The data is gathered from the yfinance library. A total of 1258 dates of open price, high price, low price, close price, volume of stocks, dividends, and stock splits. The dividends and stock splits columns only had values of 0, so these two columns were dropped.
Plotting all of the data in a candlestick chart, there was a general trend of increasing open, high, low and close prices. The lowest price was a low price on January 20, 2016 at $1812.29 and the highest price was a high price on December 27, 2019 at $3,247.93.
The boxplot comparison of open, high, low and close prices across the five years shows that the each year is distinct across the four prices. 2015 and 2016 years are relatively similar across the four prices. From 2017 to 2019 is where there is a stronger trend of increasing prices.The spread of prices for 2019 is quite wide compare to the other years and more centered.
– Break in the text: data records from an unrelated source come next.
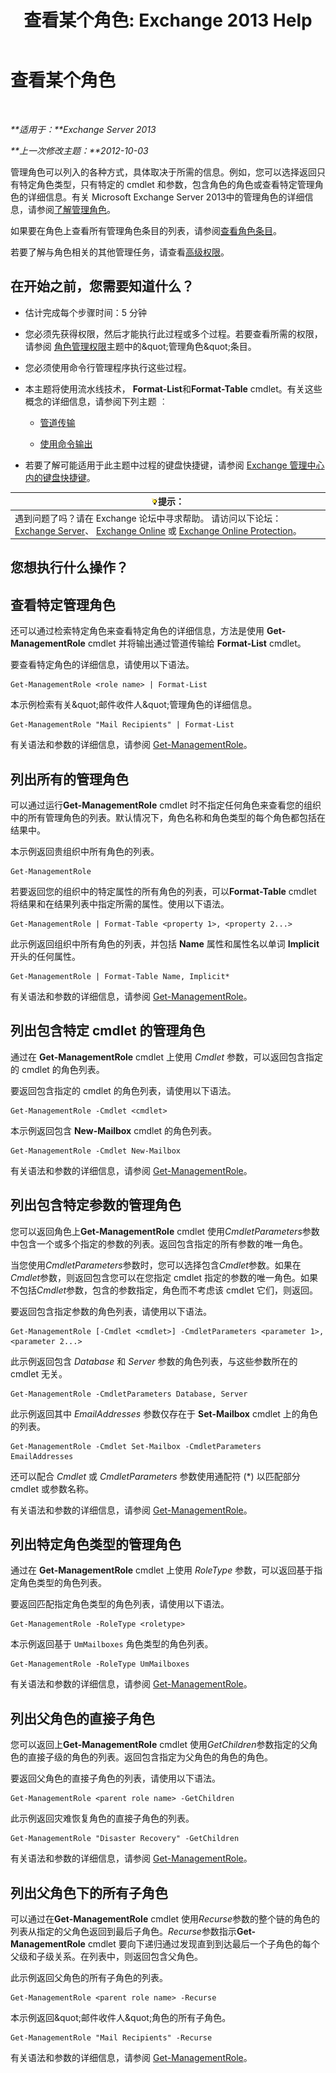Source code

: ﻿---
title: '查看某个角色: Exchange 2013 Help'
TOCTitle: 查看某个角色
ms:assetid: 1875b15f-22db-4ede-b310-ea894d6211c8
ms:mtpsurl: https://technet.microsoft.com/zh-cn/library/Dd335117(v=EXCHG.150)
ms:contentKeyID: 50489966
ms.date: 05/21/2018
mtps_version: v=EXCHG.150
ms.translationtype: MT
---

# 查看某个角色

 

_**适用于：**Exchange Server 2013_

_**上一次修改主题：**2012-10-03_

管理角色可以列入的各种方式，具体取决于所需的信息。例如，您可以选择返回只有特定角色类型，只有特定的 cmdlet 和参数，包含角色的角色或查看特定管理角色的详细信息。有关 Microsoft Exchange Server 2013中的管理角色的详细信息，请参阅[了解管理角色](understanding-management-roles-exchange-2013-help.md)。

如果要在角色上查看所有管理角色条目的列表，请参阅[查看角色条目](view-role-entries-exchange-2013-help.md)。

若要了解与角色相关的其他管理任务，请查看[高级权限](advanced-permissions-exchange-2013-help.md)。

## 在开始之前，您需要知道什么？

  - 估计完成每个步骤时间：5 分钟

  - 您必须先获得权限，然后才能执行此过程或多个过程。若要查看所需的权限，请参阅 [角色管理权限](role-management-permissions-exchange-2013-help.md)主题中的\&quot;管理角色\&quot;条目。

  - 您必须使用命令行管理程序执行这些过程。

  - 本主题将使用流水线技术， **Format-List**和**Format-Table** cmdlet。有关这些概念的详细信息，请参阅下列主题 ︰
    
      - [管道传输](https://technet.microsoft.com/zh-cn/library/aa998260\(v=exchg.150\))
    
      - [使用命令输出](working-with-command-output-exchange-2013-help.md)

  - 若要了解可能适用于此主题中过程的键盘快捷键，请参阅 [Exchange 管理中心内的键盘快捷键](keyboard-shortcuts-in-the-exchange-admin-center-exchange-online-protection-help.md)。

<table>
<thead>
<tr class="header">
<th><img src="images/Bb124558.tip(EXCHG.150).gif" title="提示" alt="提示" />提示：</th>
</tr>
</thead>
<tbody>
<tr class="odd">
<td>遇到问题了吗？请在 Exchange 论坛中寻求帮助。 请访问以下论坛：<a href="https://go.microsoft.com/fwlink/p/?linkid=60612">Exchange Server</a>、 <a href="https://go.microsoft.com/fwlink/p/?linkid=267542">Exchange Online</a> 或 <a href="https://go.microsoft.com/fwlink/p/?linkid=285351">Exchange Online Protection</a>。</td>
</tr>
</tbody>
</table>


## 您想执行什么操作？

## 查看特定管理角色

还可以通过检索特定角色来查看特定角色的详细信息，方法是使用 **Get-ManagementRole** cmdlet 并将输出通过管道传输给 **Format-List** cmdlet。

要查看特定角色的详细信息，请使用以下语法。

    Get-ManagementRole <role name> | Format-List

本示例检索有关\&quot;邮件收件人\&quot;管理角色的详细信息。

    Get-ManagementRole "Mail Recipients" | Format-List

有关语法和参数的详细信息，请参阅 [Get-ManagementRole](https://technet.microsoft.com/zh-cn/library/dd351125\(v=exchg.150\))。

## 列出所有的管理角色

可以通过运行**Get-ManagementRole** cmdlet 时不指定任何角色来查看您的组织中的所有管理角色的列表。默认情况下，角色名称和角色类型的每个角色都包括在结果中。

本示例返回贵组织中所有角色的列表。

    Get-ManagementRole

若要返回您的组织中的特定属性的所有角色的列表，可以**Format-Table** cmdlet 将结果和在结果列表中指定所需的属性。使用以下语法。

    Get-ManagementRole | Format-Table <property 1>, <property 2...>

此示例返回组织中所有角色的列表，并包括 **Name** 属性和属性名以单词 **Implicit** 开头的任何属性。

    Get-ManagementRole | Format-Table Name, Implicit*

有关语法和参数的详细信息，请参阅 [Get-ManagementRole](https://technet.microsoft.com/zh-cn/library/dd351125\(v=exchg.150\))。

## 列出包含特定 cmdlet 的管理角色

通过在 **Get-ManagementRole** cmdlet 上使用 *Cmdlet* 参数，可以返回包含指定的 cmdlet 的角色列表。

要返回包含指定的 cmdlet 的角色列表，请使用以下语法。

    Get-ManagementRole -Cmdlet <cmdlet>

本示例返回包含 **New-Mailbox** cmdlet 的角色列表。

    Get-ManagementRole -Cmdlet New-Mailbox

有关语法和参数的详细信息，请参阅 [Get-ManagementRole](https://technet.microsoft.com/zh-cn/library/dd351125\(v=exchg.150\))。

## 列出包含特定参数的管理角色

您可以返回角色上**Get-ManagementRole** cmdlet 使用*CmdletParameters*参数中包含一个或多个指定的参数的列表。返回包含指定的所有参数的唯一角色。

当您使用*CmdletParameters*参数时，您可以选择包含*Cmdlet*参数。如果在*Cmdlet*参数，则返回包含您可以在您指定 cmdlet 指定的参数的唯一角色。如果不包括*Cmdlet*参数，包含的参数指定，角色而不考虑该 cmdlet 它们，则返回。

要返回包含指定参数的角色列表，请使用以下语法。

    Get-ManagementRole [-Cmdlet <cmdlet>] -CmdletParameters <parameter 1>, <parameter 2...>

此示例返回包含 *Database* 和 *Server* 参数的角色列表，与这些参数所在的 cmdlet 无关。

    Get-ManagementRole -CmdletParameters Database, Server

此示例返回其中 *EmailAddresses* 参数仅存在于 **Set-Mailbox** cmdlet 上的角色的列表。

    Get-ManagementRole -Cmdlet Set-Mailbox -CmdletParameters EmailAddresses

还可以配合 *Cmdlet* 或 *CmdletParameters* 参数使用通配符 (\*) 以匹配部分 cmdlet 或参数名称。

有关语法和参数的详细信息，请参阅 [Get-ManagementRole](https://technet.microsoft.com/zh-cn/library/dd351125\(v=exchg.150\))。

## 列出特定角色类型的管理角色

通过在 **Get-ManagementRole** cmdlet 上使用 *RoleType* 参数，可以返回基于指定角色类型的角色列表。

要返回匹配指定角色类型的角色列表，请使用以下语法。

    Get-ManagementRole -RoleType <roletype>

本示例返回基于 `UmMailboxes` 角色类型的角色列表。

    Get-ManagementRole -RoleType UmMailboxes

有关语法和参数的详细信息，请参阅 [Get-ManagementRole](https://technet.microsoft.com/zh-cn/library/dd351125\(v=exchg.150\))。

## 列出父角色的直接子角色

您可以返回上**Get-ManagementRole** cmdlet 使用*GetChildren*参数指定的父角色的直接子级的角色的列表。返回包含指定为父角色的角色的角色。

要返回父角色的直接子角色的列表，请使用以下语法。

    Get-ManagementRole <parent role name> -GetChildren

此示例返回灾难恢复角色的直接子角色的列表。

    Get-ManagementRole "Disaster Recovery" -GetChildren

有关语法和参数的详细信息，请参阅 [Get-ManagementRole](https://technet.microsoft.com/zh-cn/library/dd351125\(v=exchg.150\))。

## 列出父角色下的所有子角色

可以通过在**Get-ManagementRole** cmdlet 使用*Recurse*参数的整个链的角色的列表从指定的父角色返回到最后子角色。*Recurse*参数指示**Get-ManagementRole** cmdlet 要向下递归通过发现直到到达最后一个子角色的每个父级和子级关系。在列表中，则返回包含父角色。

此示例返回父角色的所有子角色的列表。

    Get-ManagementRole <parent role name> -Recurse

本示例返回\&quot;邮件收件人\&quot;角色的所有子角色。

    Get-ManagementRole "Mail Recipients" -Recurse

有关语法和参数的详细信息，请参阅 [Get-ManagementRole](https://technet.microsoft.com/zh-cn/library/dd351125\(v=exchg.150\))。

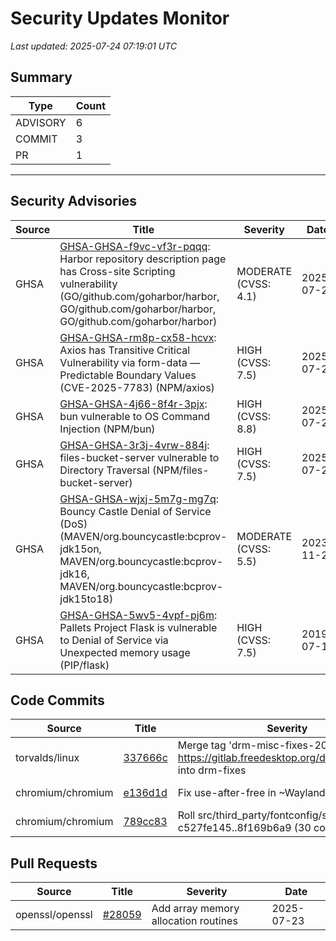 # Security Updates Monitor

*Last updated: 2025-07-24 07:19:01 UTC*

## Summary
| Type | Count |
|------|-------|
| ADVISORY | 6 |
| COMMIT | 3 |
| PR | 1 |

---

## Security Advisories

| Source | Title | Severity | Date |
|--------|-------|----------|------|
| GHSA | [GHSA-GHSA-f9vc-vf3r-pqqq](https://github.com/advisories/GHSA-f9vc-vf3r-pqqq): Harbor repository description page has Cross-site Scripting vulnerability (GO/github.com/goharbor/harbor, GO/github.com/goharbor/harbor, GO/github.com/goharbor/harbor) | MODERATE (CVSS: 4.1) | 2025-07-23 |
| GHSA | [GHSA-GHSA-rm8p-cx58-hcvx](https://github.com/advisories/GHSA-rm8p-cx58-hcvx): Axios has Transitive Critical Vulnerability via form-data — Predictable Boundary Values (CVE-2025-7783) (NPM/axios) | HIGH (CVSS: 7.5) | 2025-07-23 |
| GHSA | [GHSA-GHSA-4j66-8f4r-3pjx](https://github.com/advisories/GHSA-4j66-8f4r-3pjx): bun vulnerable to OS Command Injection (NPM/bun) | HIGH (CVSS: 8.8) | 2025-07-23 |
| GHSA | [GHSA-GHSA-3r3j-4vrw-884j](https://github.com/advisories/GHSA-3r3j-4vrw-884j): files-bucket-server vulnerable to Directory Traversal (NPM/files-bucket-server) | HIGH (CVSS: 7.5) | 2025-07-23 |
| GHSA | [GHSA-GHSA-wjxj-5m7g-mg7q](https://github.com/advisories/GHSA-wjxj-5m7g-mg7q): Bouncy Castle Denial of Service (DoS) (MAVEN/org.bouncycastle:bcprov-jdk15on, MAVEN/org.bouncycastle:bcprov-jdk16, MAVEN/org.bouncycastle:bcprov-jdk15to18) | MODERATE (CVSS: 5.5) | 2023-11-23 |
| GHSA | [GHSA-GHSA-5wv5-4vpf-pj6m](https://github.com/advisories/GHSA-5wv5-4vpf-pj6m): Pallets Project Flask is vulnerable to Denial of Service via Unexpected memory usage (PIP/flask) | HIGH (CVSS: 7.5) | 2019-07-19 |

## Code Commits

| Source | Title | Severity | Date |
|--------|-------|----------|------|
| torvalds/linux | [337666c](https://github.com/torvalds/linux/commit/337666c522b9eca36deabf4133f7b2279155b69f) | Merge tag 'drm-misc-fixes-2025-07-23' of https://gitlab.freedesktop.org/drm/misc/kernel into drm-fixes | 2025-07-23 |
| chromium/chromium | [e136d1d](https://github.com/chromium/chromium/commit/e136d1d8c460baeed12e16886d93687e9938b7d1) | Fix use-after-free in ~WaylandScreen() | 2025-07-23 |
| chromium/chromium | [789cc83](https://github.com/chromium/chromium/commit/789cc83784b69819fe6f49d46f64c32e2445f965) | Roll src/third_party/fontconfig/src/ c527fe145..8f169b6a9 (30 commits) | 2025-07-23 |

## Pull Requests

| Source | Title | Severity | Date |
|--------|-------|----------|------|
| openssl/openssl | [#28059](https://github.com/openssl/openssl/pull/28059) | Add array memory allocation routines | 2025-07-23 |

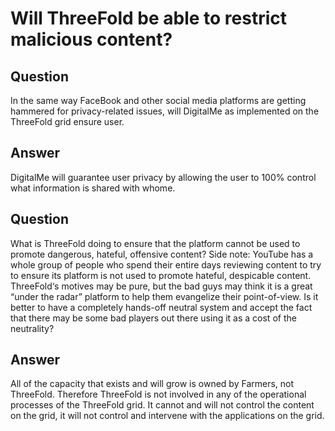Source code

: # Will ThreeFold be able to restrict malicious content?

## Question

In the same way FaceBook and other social media platforms are getting hammered for privacy-related issues, will DigitalMe as implemented on the ThreeFold grid ensure user.

## Answer

DigitalMe will guarantee user privacy by allowing the user to 100% control what information is shared with whome.

## Question

What is ThreeFold doing to ensure that the platform cannot be used to promote dangerous, hateful, offensive content? Side note: YouTube has a whole group of people who spend their entire days reviewing content to try to ensure its platform is not used to promote hateful, despicable content. ThreeFold‘s motives may be pure, but the bad guys may think it is a great “under the radar” platform to help them evangelize their point-of-view. Is it better to have a completely hands-off neutral system and accept the fact that there may be some bad players out there using it as a cost of the neutrality?

## Answer

All of the capacity that exists and will grow is owned by Farmers, not ThreeFold. Therefore ThreeFold is not involved in any of the operational processes of the ThreeFold grid.  It cannot and will not control the content on the grid, it will not control and intervene with the applications on the grid.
The distribution of volume of stocks is slightly skewed to the right, with a majority of volume of stocks traded is around 3.5 billion stocks. The volume of stocks traded at the end of year in November or December experience a wider range of volume of stocks traded. The lowess or Locally Weighted Scatterplot Smoothing line shows a weak general trend across years that the most stocks are traded at the beginning and the end of the year.
For the years from 2015-2019, there seems to be a linear relationship among the three prices.
All input data, open, high, and low prices, and output data, close prices, were standardized using the MinMaxScaler with range 0 to 1. Using the function from https://machinelearningmastery.com/how-to-develop-lstm-models-for-time-series-forecasting/ to transform the data to be used in RNN as batch size, time steps, and input size. The train shape was (956, 90, 3) and the test shape was (202, 90, 3).The train data was taken from the first 80% the data, and the remaining 20% of the data was used for the test dataset. A validation data set was designateted to be 20% of the training data.
All three RNN models were run with an EarlyStopping(monitor='loss') with 50 epochs. compiled with the adam optimizer and mse loss metric. The rnn1 model only has 3 SimpleRNN layers with 40 hidden neurons. rnn2 model has 4 LSTM layers with 3 hidden neurons each and one SimpleRNN layer. rnn3 model has two LSTM layers with relu activation and 100 hidden neuron, plus one dense layer.
Predicting the future close prices or any other stock prices is helpful in order to gauge whether to hold onto stocks or sell stocks. Determining the appropriate time step or days to include with each sample is key part in creating a better RNN model. The ideal timestep depends on the breadth of training data and
None of the models had very promising MSE scores. I choose to evaluate the model on 50 time step which may have negatively impacted the models ability to predict day to day prices. I would also try to increase the number of epochs run in order to bring down the MSE loss function.
model | train/test | MSE |
---|---|---|
rnn1 | train | 1120.32 |
rnn1 | test | 2541.250 |
rnn2 | train | 1547.56 |
rnn2 | test | 3992.39 |
rnn3 | train | 859.57 |
rnn3 | tesst | 2111.09 |